There are a total of 50,62.5 different ways to combine a bingo counter with 75 numbers in the five columns 11-15. Each lottery ticket includes at least one of these counters 10. It can manageably be appropriate to use series of, for example, 10,000 lottery tickets per series. Then 10,000 of the total number of bingo counters are selected. The counters are each printed and provided with an identification number 16, so that every lottery ticket in each series has a unique counter and a unique identification number 16. If several series are present, for example, nine, there are therefore 90,000 lottery tickets with nine identical counter series and 90,000 different lottery ticket numbers 16.

Each lottery ticket number 16 in a series consequently represents a unique counter 10. As shown in FIG. 2, the lottery ticket numbers 16 and their respective counters 10 are stored in a first register 17 readable by a microprocessor 18.

Before each draw the prize plan shall be known.

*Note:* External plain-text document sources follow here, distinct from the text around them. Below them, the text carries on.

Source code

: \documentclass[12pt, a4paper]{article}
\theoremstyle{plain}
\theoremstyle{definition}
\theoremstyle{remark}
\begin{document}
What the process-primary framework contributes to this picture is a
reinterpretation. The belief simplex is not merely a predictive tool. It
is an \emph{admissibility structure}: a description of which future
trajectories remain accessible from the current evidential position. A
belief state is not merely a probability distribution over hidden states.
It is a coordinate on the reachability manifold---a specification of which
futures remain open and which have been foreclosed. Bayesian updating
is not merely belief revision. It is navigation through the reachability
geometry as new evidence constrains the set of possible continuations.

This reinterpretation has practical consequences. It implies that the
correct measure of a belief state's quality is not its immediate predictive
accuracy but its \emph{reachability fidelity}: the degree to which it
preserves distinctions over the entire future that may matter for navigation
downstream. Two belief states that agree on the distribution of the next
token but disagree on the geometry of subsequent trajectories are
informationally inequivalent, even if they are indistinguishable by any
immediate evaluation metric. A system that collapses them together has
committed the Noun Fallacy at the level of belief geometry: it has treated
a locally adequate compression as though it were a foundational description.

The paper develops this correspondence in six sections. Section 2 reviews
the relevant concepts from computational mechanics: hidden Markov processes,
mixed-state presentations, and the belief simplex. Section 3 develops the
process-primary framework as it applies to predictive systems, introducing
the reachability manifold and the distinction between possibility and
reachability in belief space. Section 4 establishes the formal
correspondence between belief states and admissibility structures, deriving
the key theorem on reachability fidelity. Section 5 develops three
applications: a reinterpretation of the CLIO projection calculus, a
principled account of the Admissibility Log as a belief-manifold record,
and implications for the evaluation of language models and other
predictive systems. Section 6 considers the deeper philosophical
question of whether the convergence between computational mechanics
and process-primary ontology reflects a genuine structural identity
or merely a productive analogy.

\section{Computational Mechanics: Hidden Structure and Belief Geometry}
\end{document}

One can, for example, choose that there shall be 90 winners per 10,000 lottery tickets. The draw is carried out after sale is completed and before the presentation of the draw result. This presentation may, for example, be carried out on TV, in such a way that it seems as if the draw, being of bingo character, is done in the moment of broadcasting. The presentation can furthermore be published in the daily press after the broadcasting.

In a second register 19 readable by a microprocessor 18, a number of number sequences 20 are stored, which include 17-20 different numbers between 1 and 75. These number sequences are unique and constructed such, that they give an exact number of winners at the use of 10,000 counters. To satisfy the demand of randomness the plurality of number sequences may for example comprise 2,000 sequences.

The draw is carried out by randomly selecting a number sequence among the mentioned 2,000 in the second register 19. Thus it is an entirely random sample that determines which 90 counters per series that are winners.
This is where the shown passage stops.